Terminados os negócios, a taxa do contrato de Depósito Interfinanceiro (DI) para janeiro de 2027 registrou alta de 14,025% no ajuste de quarta a 14,035%. O DI para janeiro de 2029 avançou a 14,385%, de 14,26%. O DI para janeiro 2031 subiu de 14,349% a 14,49%.
"O mundo inteiro está 'steepando', meio puxado pelo Japão. O governo está ameaçando intervir na moeda, o que faz o mercado achar que é para o BoJ não precisar subir juros. Aí as curvas inclinam", explicou um estrategista de uma grande tesouraria à Broadcast (sistema de notícias em tempo real do Grupo Estado).
De fato, apesar de o payroll ter mostrado a criação de apenas 57 mil vagas no mercado de trabalho norte-americano em junho, pouco mais da metade do consenso de mercado de 110 mil, o retorno da T-Note de 10 anos fechou em 4,486%, e do T-Bond de 10 anos, em 4,978%. A sessão foi encerrada mais cedo por conta do feriado do Dia da Independência dos EUA, comemorado no sábado e antecipado neste ano para amanhã.
Para Jonas Goltermann, economista-chefe de mercados da Capital Economics, o dado aquém do esperado jogou um pouco de água fria na ideia de que a economia americana está sobreaquecida. Ainda assim, a consultoria britânica segue avaliando que o Comitê de Mercado Aberto (FOMC), na sigla em inglês, do Federal Reserve continuará com sua postura mais conservadora, ao mesmo tempo em que a curva de juros dos EUA deve voltar a se achatar nos próximos meses, acompanhada de fortalecimento do dólar.
No Brasil, os juros futuros chegaram a ensaiar recuo na abertura dos negócios diante dos números do payroll, mas o alívio teve vida curta. Isso porque a colocação pelo Tesouro de 20 milhões de Letras do Tesouro Nacional (LTN) e 3,650 milhões de Notas do Tesouro Nacional - Série F (NTN-F) voltou a pressionar a curva. Com risco adicionado ao mercado 9% acima do certame da semana passada, nos cálculos da Warren Investimentos, os dois lotes foram totalmente absorvidos pelos players.
"Esperávamos um leilão um pouco menor. Mas olhando a oferta de hoje, o Tesouro transmite a mensagem de que aproveitará as janelas para emissões de prefixados como também fez na semana passada.
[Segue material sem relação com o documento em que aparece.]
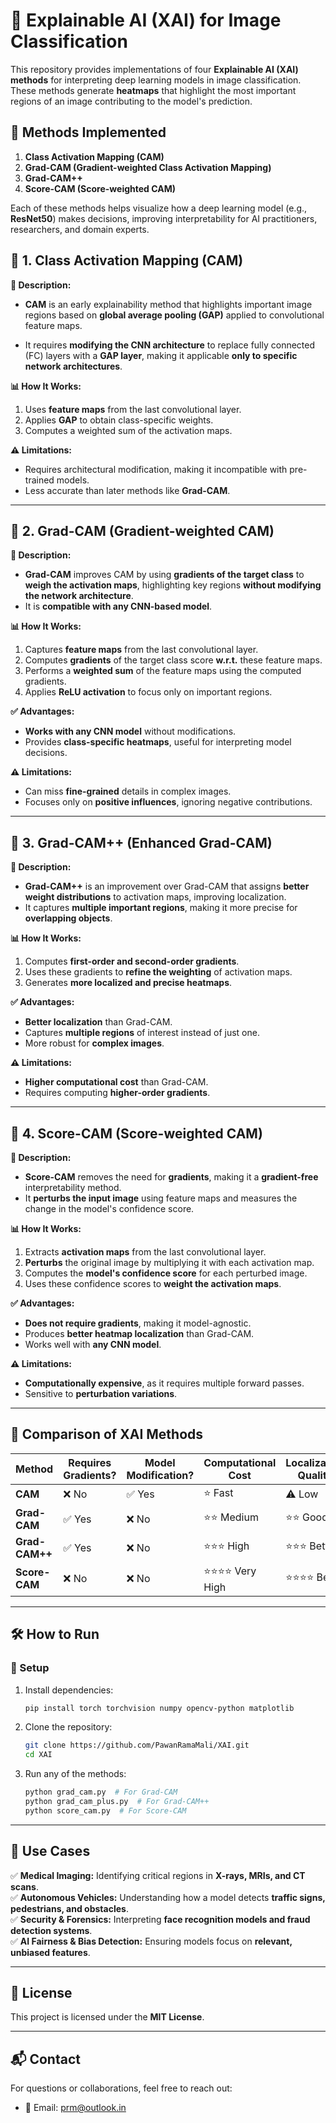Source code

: # 🧠 Explainable AI (XAI) for Image Classification

This repository provides implementations of four **Explainable AI (XAI) methods** for interpreting deep learning models in image classification. These methods generate **heatmaps** that highlight the most important regions of an image contributing to the model's prediction.

## 🚀 Methods Implemented
1. **Class Activation Mapping (CAM)**
2. **Grad-CAM (Gradient-weighted Class Activation Mapping)**
3. **Grad-CAM++**
4. **Score-CAM (Score-weighted CAM)**

Each of these methods helps visualize how a deep learning model (e.g., **ResNet50**) makes decisions, improving interpretability for AI practitioners, researchers, and domain experts.


## 📌 1. Class Activation Mapping (CAM)
**📖 Description:**  

- **CAM** is an early explainability method that highlights important image regions based on **global average pooling (GAP)** applied to convolutional feature maps.

- It requires **modifying the CNN architecture** to replace fully connected (FC) layers with a **GAP layer**, making it applicable **only to specific network architectures**.

**📊 How It Works:**

1. Uses **feature maps** from the last convolutional layer.
2. Applies **GAP** to obtain class-specific weights.
3. Computes a weighted sum of the activation maps.

**⚠️ Limitations:**

- Requires architectural modification, making it incompatible with pre-trained models.
- Less accurate than later methods like **Grad-CAM**.

---

## 📌 2. Grad-CAM (Gradient-weighted CAM)
**📖 Description:**  

- **Grad-CAM** improves CAM by using **gradients of the target class** to **weigh the activation maps**, highlighting key regions **without modifying the network architecture**.
- It is **compatible with any CNN-based model**.

**📊 How It Works:**

1. Captures **feature maps** from the last convolutional layer.
2. Computes **gradients** of the target class score **w.r.t.** these feature maps.
3. Performs a **weighted sum** of the feature maps using the computed gradients.
4. Applies **ReLU activation** to focus only on important regions.

**✅ Advantages:**

- **Works with any CNN model** without modifications.
- Provides **class-specific heatmaps**, useful for interpreting model decisions.

**⚠️ Limitations:**

- Can miss **fine-grained** details in complex images.
- Focuses only on **positive influences**, ignoring negative contributions.

---

## 📌 3. Grad-CAM++ (Enhanced Grad-CAM)
**📖 Description:**  

- **Grad-CAM++** is an improvement over Grad-CAM that assigns **better weight distributions** to activation maps, improving localization.
- It captures **multiple important regions**, making it more precise for **overlapping objects**.

**📊 How It Works:**

1. Computes **first-order and second-order gradients**.
2. Uses these gradients to **refine the weighting** of activation maps.
3. Generates **more localized and precise heatmaps**.

**✅ Advantages:**

- **Better localization** than Grad-CAM.
- Captures **multiple regions** of interest instead of just one.
- More robust for **complex images**.

**⚠️ Limitations:**

- **Higher computational cost** than Grad-CAM.
- Requires computing **higher-order gradients**.

---

## 📌 4. Score-CAM (Score-weighted CAM)
**📖 Description:**  

- **Score-CAM** removes the need for **gradients**, making it a **gradient-free** interpretability method.
- It **perturbs the input image** using feature maps and measures the change in the model's confidence score.

**📊 How It Works:**

1. Extracts **activation maps** from the last convolutional layer.
2. **Perturbs** the original image by multiplying it with each activation map.
3. Computes the **model's confidence score** for each perturbed image.
4. Uses these confidence scores to **weight the activation maps**.

**✅ Advantages:**

- **Does not require gradients**, making it model-agnostic.
- Produces **better heatmap localization** than Grad-CAM.
- Works well with **any CNN model**.

**⚠️ Limitations:**

- **Computationally expensive**, as it requires multiple forward passes.
- Sensitive to **perturbation variations**.

---

## 📌 Comparison of XAI Methods

| Method     | Requires Gradients? | Model Modification? | Computational Cost | Localization Quality |
|------------|-------------------|-------------------|------------------|---------------------|
| **CAM**       | ❌ No  | ✅ Yes  | ⭐ Fast  | ⚠️ Low |
| **Grad-CAM**  | ✅ Yes | ❌ No   | ⭐⭐ Medium | ⭐⭐ Good |
| **Grad-CAM++**| ✅ Yes | ❌ No   | ⭐⭐⭐ High | ⭐⭐⭐ Better |
| **Score-CAM** | ❌ No  | ❌ No   | ⭐⭐⭐⭐ Very High | ⭐⭐⭐⭐ Best |

---

## 🛠 How to Run

### **🔹 Setup**
1. Install dependencies:
   ```bash
   pip install torch torchvision numpy opencv-python matplotlib
   ```

2. Clone the repository:
   ```bash
   git clone https://github.com/PawanRamaMali/XAI.git
   cd XAI
   ```

3. Run any of the methods:
   ```bash
   python grad_cam.py  # For Grad-CAM
   python grad_cam_plus.py  # For Grad-CAM++
   python score_cam.py  # For Score-CAM
   ```
---


## 🎯 **Use Cases**
✅ **Medical Imaging:** Identifying critical regions in **X-rays, MRIs, and CT scans**.  
✅ **Autonomous Vehicles:** Understanding how a model detects **traffic signs, pedestrians, and obstacles**.  
✅ **Security & Forensics:** Interpreting **face recognition models and fraud detection systems**.  
✅ **AI Fairness & Bias Detection:** Ensuring models focus on **relevant, unbiased features**.  

---

## 📜 License
This project is licensed under the **MIT License**.

---

## 📬 Contact
For questions or collaborations, feel free to reach out:
- 📧 Email: prm@outlook.in

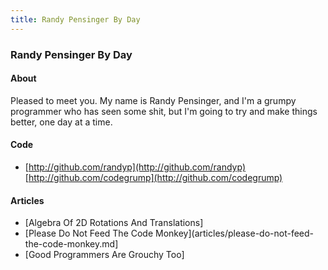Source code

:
 ```yaml
---
title: Randy Pensinger By Day
---
```

### Randy Pensinger By Day 

#### About
Pleased to meet you. My name is Randy Pensinger, and I'm a grumpy programmer who has seen some shit, but I'm going to try and make things better, one day at a time. 

#### Code
* [http://github.com/randyp](http://github.com/randyp) [http://github.com/codegrump](http://github.com/codegrump)


#### Articles
* [Algebra Of 2D Rotations And Translations]
* [Please Do Not Feed The Code Monkey](articles/please-do-not-feed-the-code-monkey.md]
* [Good Programmers Are Grouchy Too]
Hoje especificamente o mercado foi piorando ao longo da manhã e o leilão acabou contribuindo para a alta nos juros", afirmou à Broadcast Luis Felipe Vital, estrategista-chefe de Macro e Dívida Pública da Warren.
Head de renda fixa da Suno Research, Guilherme Almeida aponta que, além do leilão, os mesmos vetores que determinaram o aumento dos juros na última sessão também seguiram presentes: as pesquisas eleitorais que mostram o presidente Lula na dianteira são interpretadas pelo mercado como maior risco fiscal, o que se reverte em prêmios de risco maiores, sobretudo nos vértices mais longos.
"O conflito no Irã teve protagonismo nos últimos três a quatro meses, mas a pauta fiscal, quanto mais perto da eleição ficamos, historicamente deixa a curva mais volátil", observa Almeida. Nos últimos quatro pleitos presidenciais, menciona ele, a curva de juros futuros ganhou mais inclinação de forma proporcional ao grau de expansionismo da pauta fiscal dos principais candidatos.